Aquí, los servicios máximos de DreamNet estaban disponibles. La mayoría de los cuales eran compatibles con el mundo real fuera. Aquí, fueron subastas de gemas clasificadas en el s, maquinaciones magistrales para mechas de nivel superior, cosas casi inimaginables fuera. Pero aquí podían encontrarse.
De hecho fue un lugar muy selectivo, por sólo unos pocos muy especiales. Los mismos dioses.
Los pilotos de mechas de Dios estaban en el pico del mundo de los pilotos. Este estado pasó a DreamNet. Para cada piloto se consideró un gran honor entrar aquí. La capacidad de ser parte significaba que cualquier batalla simulada adicional para ellos carecía de sentido. Lo más importante fue el intercambio entre pilotos del mismo calibre.
Cada piloto aquí sólo era conocido por su indicativo. Nadie podía saber la identidad detrás de la máscara. Esto también era insignificante. Este era el territorio de los dioses. Aquí es donde uno se afila a sí mismo, convirtiéndose en calificado para estar en la parte superior de la pirámide de energía.
Hubo un tiempo en que los Cuatro Reyes Divinos eran reyes entre los reyes aquí, conocidos lejos y ancho. En un momento habían tenido una racha ganadora de cien días en batallas de cinco hombres, sólo los cuatro. Aún hoy, el récord no había sido superado.

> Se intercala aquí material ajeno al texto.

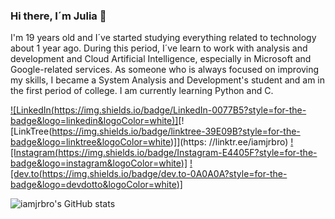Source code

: ### Hi there, I´m Julia 👋

I'm 19 years old and I´ve started studying everything related to technology about 1 year ago. During this period, I´ve learn to work with analysis and development and Cloud Artificial Intelligence, especially in Microsoft and Google-related services. 
As someone who is always focused on improving my skills, I became a System Analysis and Development's student and am in the first period of college.
I am currently learning Python and C.

[![LinkedIn(https://img.shields.io/badge/LinkedIn-0077B5?style=for-the-badge&logo=linkedin&logoColor=white)]](https://www.linkedin.com/in/juliaoribeiro/)[![LinkTree(https://img.shields.io/badge/linktree-39E09B?style=for-the-badge&logo=linktree&logoColor=white)]](https: //linktr.ee/iamjrbro) [![Instagram(https://img.shields.io/badge/Instagram-E4405F?style=for-the-badge&logo=instagram&logoColor=white)]](http://instagram.com/iamjrbro/)
[![dev.to(https://img.shields.io/badge/dev.to-0A0A0A?style=for-the-badge&logo=devdotto&logoColor=white)]](https://dev.to/iamjrbro)

![iamjrbro's GitHub stats](https://github-readme-stats.vercel.app/api?username=iamjrbro&show_icons=true&theme=tokyonight)
                            



<!--
**iamjrbro/iamjrbro** is a ✨ _special_ ✨ repository because its `README.md` (this file) appears on your GitHub profile.
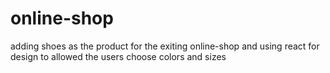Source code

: # online-shop
adding shoes as the product for the exiting online-shop and using react for design to allowed the users choose colors and sizes  
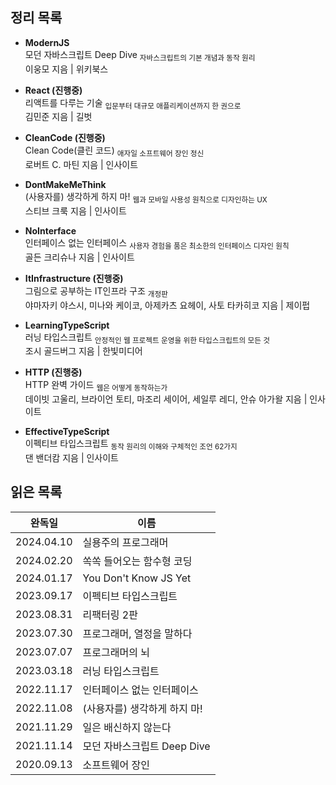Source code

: ## 정리 목록

- **ModernJS**  
  모던 자바스크립트 Deep Dive <sub>자바스크립트의 기본 개념과 동작 원리</sub>  
  이웅모 지음 | 위키북스

- **React (진행중)**  
  리액트를 다루는 기술 <sub>입문부터 대규모 애플리케이션까지 한 권으로</sub>  
  김민준 지음 | 길벗

- **CleanCode (진행중)**  
  Clean Code(클린 코드) <sub>애자일 소프트웨어 장인 정신</sub>  
  로버트 C. 마틴 지음 | 인사이트

- **DontMakeMeThink**  
  (사용자를) 생각하게 하지 마! <sub>웹과 모바일 사용성 원칙으로 디자인하는 UX</sub>  
  스티브 크룩 지음 | 인사이트

- **NoInterface**  
  인터페이스 없는 인터페이스 <sub>사용자 경험을 품은 최소한의 인터페이스 디자인 원칙</sub>  
  골든 크리슈나 지음 | 인사이트

- **ItInfrastructure (진행중)**  
  그림으로 공부하는 IT인프라 구조 <sub>개정판</sub>  
  야마자키 야스시, 미나와 케이코, 아제카츠 요헤이, 사토 타카히코 지음 | 제이펍

- **LearningTypeScript**  
  러닝 타입스크립트 <sub>안정적인 웹 프로젝트 운영을 위한 타입스크립트의 모든 것</sub>  
  조시 골드버그 지음 | 한빛미디어

- **HTTP (진행중)**  
  HTTP 완벽 가이드 <sub>웹은 어떻게 동작하는가</sub>  
  데이빗 고울리, 브라이언 토티, 마조리 세이어, 세일루 레디, 안슈 아가왈 지음 | 인사이트

- **EffectiveTypeScript**  
  이펙티브 타입스크립트 <sub>동작 원리의 이해와 구체적인 조언 62가지</sub>  
  댄 밴더캄 지음 | 인사이트

## 읽은 목록

| 완독일     | 이름                         |
| ---------- | ---------------------------- |
| 2024.04.10 | 실용주의 프로그래머          |
| 2024.02.20 | 쏙쏙 들어오는 함수형 코딩    |
| 2024.01.17 | You Don't Know JS Yet        |
| 2023.09.17 | 이펙티브 타입스크립트        |
| 2023.08.31 | 리팩터링 2판                 |
| 2023.07.30 | 프로그래머, 열정을 말하다    |
| 2023.07.07 | 프로그래머의 뇌              |
| 2023.03.18 | 러닝 타입스크립트            |
| 2022.11.17 | 인터페이스 없는 인터페이스   |
| 2022.11.08 | (사용자를) 생각하게 하지 마! |
| 2021.11.29 | 일은 배신하지 않는다         |
| 2021.11.14 | 모던 자바스크립트 Deep Dive  |
| 2020.09.13 | 소프트웨어 장인              |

Por supuesto, hubo algunas discrepancias. Los pilotos del mundo real y los de DreamNet no siempre eran los mismos. Aquí, los miembros eran pilotos solos – no se emplearon disciplinas. Los pilotos del mundo eran una combinación de gemas de poder, Talento y habilidad personal.
Todavía hasta el día de hoy era el deseo de todos los pilotos más jóvenes de entrar un día en Dreamburg. Para ellos, esto era Valhalla.

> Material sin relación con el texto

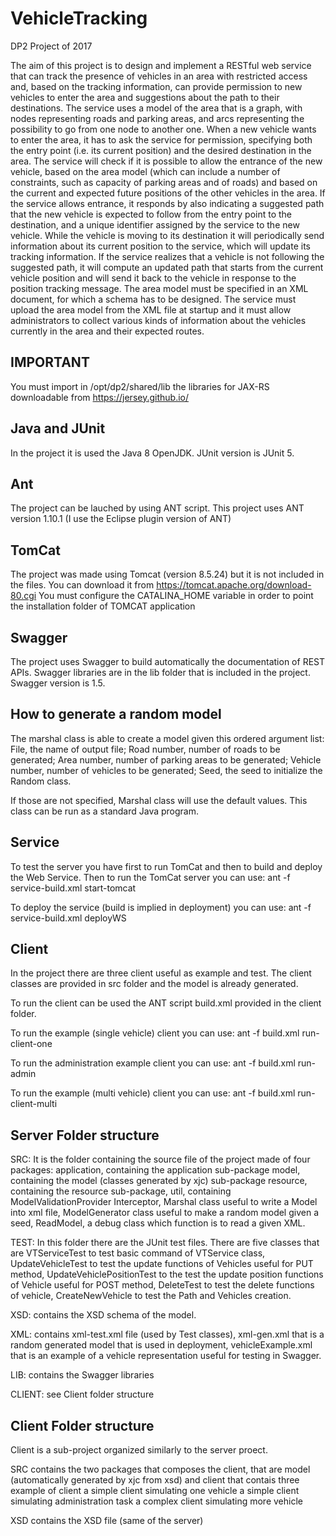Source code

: # VehicleTracking
DP2 Project of 2017

The aim of this project is to design and implement a RESTful web service that can track the presence of vehicles in an area with restricted access and, based on the tracking information, can provide permission to new vehicles to enter the area and suggestions about the path to their destinations.
The service uses a model of the area that is a graph, with nodes representing roads and parking areas, and arcs representing the possibility to go from one node to another one. When a new vehicle wants to enter the area, it has to ask the service for permission, specifying both the entry point (i.e. its current position) and the desired destination in the area. The service will check if it is possible to allow the entrance of the new vehicle, based on the area model (which can include a number of constraints, such as capacity of parking areas and of roads) and based on the current and expected future positions of the other vehicles in the area. If the service allows entrance, it responds by also indicating a suggested path that the new vehicle is expected to follow from the entry point to the destination, and a unique identifier assigned by the service to the new vehicle.
While the vehicle is moving to its destination it will periodically send information about its current position to the  service, which will update its tracking information. If the service realizes that a vehicle is not following the suggested path, it will compute an updated path that starts from the current vehicle position and will send it back to the vehicle in response to the position tracking message. 
The area model must be specified in an XML document, for which a schema has to be designed. The service must upload the area model from the XML file at startup and it must allow administrators to collect various kinds of information about the vehicles currently in the area and their expected routes.


## IMPORTANT
You must import in /opt/dp2/shared/lib the libraries for JAX-RS downloadable from https://jersey.github.io/

## Java and JUnit
In the project it is used the Java 8 OpenJDK.
JUnit version is JUnit 5.

## Ant
The project can be lauched by using ANT script. 
This project uses ANT version 1.10.1 (I use the Eclipse plugin version of ANT)

## TomCat
The project was made using Tomcat (version 8.5.24) but it is not included in the files. You can download it from https://tomcat.apache.org/download-80.cgi 
You must configure the CATALINA_HOME variable in order to point the installation folder of TOMCAT application

## Swagger
The project uses Swagger to build automatically the documentation of REST APIs. Swagger libraries are in the lib folder that is included in the project.
Swagger version is 1.5.

## How to generate a random model
The marshal class is able to create a model given this ordered argument list:
     File, the name of output file;
     Road number, number of roads to be generated;
     Area number, number of parking areas to be generated;
     Vehicle number, number of vehicles to be generated;
     Seed, the seed to initialize the Random class.

If those are not specified, Marshal class will use the default values.
This class can be run as a standard Java program.

## Service
To test the server you have first to run TomCat and then to build and deploy the Web Service.
Then to run the TomCat server you can use:
    ant -f service-build.xml start-tomcat

To deploy the service (build is implied in deployment) you can use:
    ant -f service-build.xml deployWS


## Client
In the project there are three client useful as example and test.
The client classes are provided in src folder and the model is already generated.

To run the client can be used the ANT script build.xml provided in the client folder.

To run the example (single vehicle) client you can use: 
    ant -f build.xml run-client-one

To run the administration example client you can use:
    ant -f build.xml run-admin

To run the example (multi vehicle) client you can use:
    ant -f build.xml run-client-multi 

## Server Folder structure
SRC: It is the folder containing the source file of the project made of four packages: 
    application, containing the application sub-package
    model, containing the model (classes generated by xjc) sub-package
    resource, containing the resource sub-package,
    util, containing 
        ModelValidationProvider Interceptor,
        Marshal class useful to write a Model into xml file,
        ModelGenerator class useful to make a random model given a seed,
        ReadModel, a debug class which function is to read a given XML.
    
TEST: In this folder there are the JUnit test files. There are five classes that are
    VTServiceTest to test basic command of VTService class,
    UpdateVehicleTest to test the update functions of Vehicles useful for PUT method,
    UpdateVehiclePositionTest to the test the update position functions of Vehicle useful for POST method,
    DeleteTest to test the delete functions of vehicle,
    CreateNewVehicle to test the Path and Vehicles creation. 

XSD: contains the XSD schema of the model.

XML: contains xml-test.xml file (used by Test classes), xml-gen.xml that is a random generated model that is used in deployment, vehicleExample.xml that is an example of a vehicle representation useful for testing in Swagger.

LIB: contains the Swagger libraries

CLIENT: see Client folder structure

## Client Folder structure
Client is a sub-project organized similarly to the server proect.

SRC contains the two packages that composes the client, that are model (automatically generated by xjc from xsd) and client that contais three example of client
     a simple client simulating one vehicle
     a simple client simulating administration task
     a complex client simulating more vehicle

XSD contains the XSD file (same of the server)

Realmente había sido edades desde la última visita de Lan Jue. Tan largo, de hecho, que él era un ciudadano medio que ya no se le permitiría aquí. Pero Zeus no era un ciudadano común. Aquí no había un alma que no conociera su reputación. Aquí en el santuario tres listas de clasificación separadas llevaban su nombre, y él estaba en las secciones superiores de cada uno.
El Santuario era un lugar para que los pilotos del más alto grado se reunieran y compararan notas. Había una lista de todos los participantes. Los contenidos de la lista eran ampliamente conocidos a través de DreamNet, pasados de boca en boca.

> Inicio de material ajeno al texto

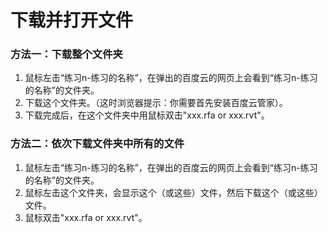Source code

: # 下载并打开文件 #

### 方法一：下载整个文件夹 ###

1. 鼠标左击“练习n-练习的名称”，在弹出的百度云的网页上会看到“练习n-练习的名称”的文件夹。
2. 下载这个文件夹。（这时浏览器提示：你需要首先安装百度云管家）。
3. 下载完成后，在这个文件夹中用鼠标双击"xxx.rfa or xxx.rvt"。

### 方法二：依次下载文件夹中所有的文件 ###

1. 鼠标左击“练习n-练习的名称”，在弹出的百度云的网页上会看到“练习n-练习的名称”的文件夹。
2. 鼠标左击这个文件夹，会显示这个（或这些）文件，然后下载这个（或这些）文件。
3. 鼠标双击"xxx.rfa or xxx.rvt"。
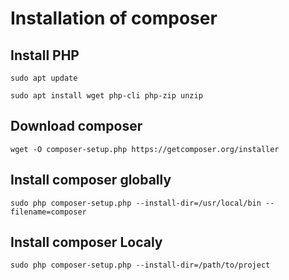 # Installation of composer


## Install PHP

    sudo apt update
     
    sudo apt install wget php-cli php-zip unzip
    
    
## Download composer 

    wget -O composer-setup.php https://getcomposer.org/installer
    
## Install composer globally

    sudo php composer-setup.php --install-dir=/usr/local/bin --filename=composer
    


## Install composer Localy
 
 
    sudo php composer-setup.php --install-dir=/path/to/project
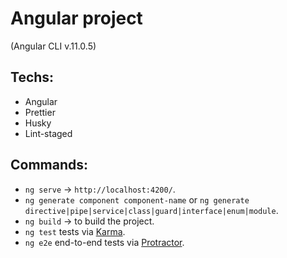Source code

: # Angular project
(Angular CLI v.11.0.5)

## Techs:
- Angular
- Prettier
- Husky
- Lint-staged

## Commands:

- `ng serve` -> `http://localhost:4200/`.
- `ng generate component component-name` or `ng generate directive|pipe|service|class|guard|interface|enum|module`.
- `ng build` -> to build the project.
- `ng test` tests via [Karma](https://karma-runner.github.io).
- `ng e2e` end-to-end tests via [Protractor](http://www.protractortest.org/).
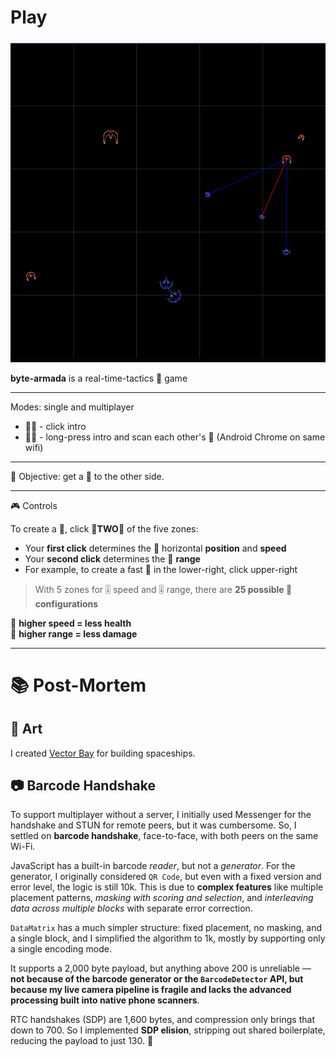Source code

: <h1><a href="https://bacionejs.github.io/byte-armada/" style="text-decoration: none; color: inherit;">Play</a></h1>

[![Demo – Click to Play](README.jpg)](https://bacionejs.github.io/byte-armada/)

**byte-armada** is a real-time-tactics 🚀 game

---
Modes: single and multiplayer

- 🚀🤖 - click intro  
- 🚀🚀 - long-press intro and scan each other's 📱 (Android Chrome on same wifi)

---

🥅 Objective: get a 🚀 to the other side.

---

🎮 Controls

To create a 🚀, click 🚨**TWO**🚨 of the five zones:

- Your **first click** determines the 🚀 horizontal **position** and **speed** 
- Your **second click** determines the 🔫 **range**  
- For example, to create a fast 🚀 in the lower-right, click upper-right  

> With 5 zones for 🎚️ speed and 🎚️ range, there are **25 possible 🚀 configurations**  

🚀 **higher speed = less health**  
🔫 **higher range = less damage**  

---

# 📚 Post-Mortem

## 🎨 Art

I created [Vector Bay](//github.com/bacionejs/vectorbay) for building spaceships.

## 📷 Barcode Handshake

To support multiplayer without a server, I initially used Messenger for the handshake and STUN for remote peers, but it was cumbersome. So, I settled on **barcode handshake**, face-to-face, with both peers on the same Wi-Fi.

JavaScript has a built-in barcode *reader*, but not a *generator*. For the generator, I originally considered `QR Code`, but even with a fixed version and error level, the logic is still 10k. This is due to **complex features** like multiple placement patterns, *masking with scoring and selection*, and *interleaving data across multiple blocks* with separate error correction.

`DataMatrix` has a much simpler structure: fixed placement, no masking, and a single block, and I simplified the algorithm to 1k, mostly by supporting only a single encoding mode.

It supports a 2,000 byte payload, but anything above 200 is unreliable — **not because of the barcode generator or the `BarcodeDetector` API, but because my live camera pipeline is fragile and lacks the advanced processing built into native phone scanners**.

RTC handshakes (SDP) are 1,600 bytes, and compression only brings that down to 700. So I implemented **SDP elision**, stripping out shared boilerplate, reducing the payload to just 130. 🎉


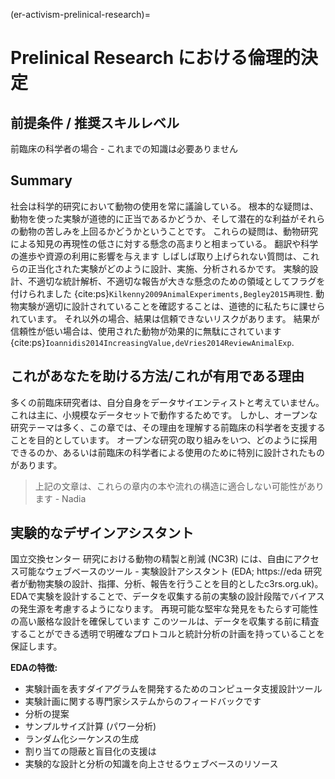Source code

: (er-activism-prelinical-research)=
# Prelinical Research における倫理的決定

## 前提条件 / 推奨スキルレベル
前臨床の科学者の場合 - これまでの知識は必要ありません

## Summary
社会は科学的研究において動物の使用を常に議論している。 根本的な疑問は、動物を使った実験が道徳的に正当であるかどうか、そして潜在的な利益がそれらの動物の苦しみを上回るかどうかということです。 これらの疑問は、動物研究による知見の再現性の低さに対する懸念の高まりと相まっている。 翻訳や科学の進歩や資源の利用に影響を与えます しばしば取り上げられない質問は、これらの正当化された実験がどのように設計、実施、分析されるかです。 実験的設計、不適切な統計解析、不適切な報告が大きな懸念のための領域としてフラグを付けられました {cite:ps}`Kilkenny2009AnimalExperiments,Begley2015再現性`. 動物実験が適切に設計されていることを確認することは、道徳的に私たちに課せられています。 それ以外の場合、結果は信頼できないリスクがあります。 結果が信頼性が低い場合は、使用された動物が効果的に無駄にされています {cite:ps}`Ioannidis2014IncreasingValue,deVries2014ReviewAnimalExp`.

## これがあなたを助ける方法/これが有用である理由
多くの前臨床研究者は、自分自身をデータサイエンティストと考えていません。 これは主に、小規模なデータセットで動作するためです。 しかし、オープンな研究テーマは多く、この章では、その理由を理解する前臨床の科学者を支援することを目的としています。 オープンな研究の取り組みをいつ、どのように採用できるのか、あるいは前臨床の科学者による使用のために特別に設計されたものがあります。
> 上記の文章は、これらの章内の本や流れの構造に適合しない可能性があります - Nadia

## 実験的なデザインアシスタント
国立交換センター 研究における動物の精製と削減 (NC3R) には、自由にアクセス可能なウェブベースのツール - 実験設計アシスタント (EDA; https://eda 研究者が動物実験の設計、指揮、分析、報告を行うことを目的としたc3rs.org.uk)。 EDAで実験を設計することで、データを収集する前の実験の設計段階でバイアスの発生源を考慮するようになります。 再現可能な堅牢な発見をもたらす可能性の高い厳格な設計を確保しています このツールは、データを収集する前に精査することができる透明で明確なプロトコルと統計分析の計画を持っていることを保証します。

**EDAの特徴:**
* 実験計画を表すダイアグラムを開発するためのコンピュータ支援設計ツール
* 実験計画に関する専門家システムからのフィードバックです
* 分析の提案
* サンプルサイズ計算 (パワー分析)
* ランダム化シーケンスの生成
* 割り当ての隠蔽と盲目化の支援は
* 実験的な設計と分析の知識を向上させるウェブベースのリソース
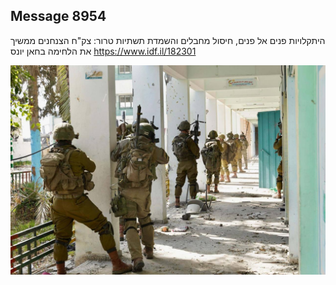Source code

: ## Message 8954

היתקלויות פנים אל פנים, חיסול מחבלים והשמדת תשתיות טרור: 
צק"ח הצנחנים ממשיך את הלחימה בחאן יונס
https://www.idf.il/182301

![Photo](8954/8954_photo.jpg)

Decir que había una lista aunque era inexacta. De hecho, había varios; Uno para los hombres, para las mujeres, el acuerdo por la capacidad de lucha, ganar proporciones, y así sucesivamente. Pero entre ellos había una lista que era la más reveladora – y también fue la que más gente se adhirió. Ese fue el Análisis de Poder Integral. Fue la última palabra cuando se trató de las habilidades de los pilotos del santuario. Especialmente la velocidad de la mano.
Como era bien sabido la manipulación apropiada de un traje de mecha era una combinación de órdenes mentales y movimiento físico cinético. Cuanto más alto sea su rango reconocido, más dominio tendrá su control. Y así la velocidad de la mano era un factor importante para saber.
Para la mayoría, cuando espiaron las listas, tuvieron la misma reacción; ¡inhumano!
Había también la clasificación de Dios-Equipo. Una unidad de mecha común consistía en cinco miembros, pero esto era una cosa difícil para los pilotos de su calibre. De hecho, el número total de equipos efectivos era muy pequeño. Sólo unos pocos cientos en la totalidad de DreamNet. Ser parte de este equipo significaba que estabas entre los mejores de los mejores.
El nombre de Zeus estaba en todos estos.
Clasificación de Dios-Equipo: Los Cuatro Reyes. Aquí es donde se hicieron conocidos, y donde ganaron su apodo.
Clasificación de velocidad de la mano; Zeus fue cuarto. Fue determinado por el número de comandos ejecutados en un período corto. Junto a su nombre fue escrito 87.
Lo que esto significaba era que podía ejecutar ochenta y siete comandos en un segundo. Era un número que tenía que mantener durante un minuto antes de que pudiera contarse.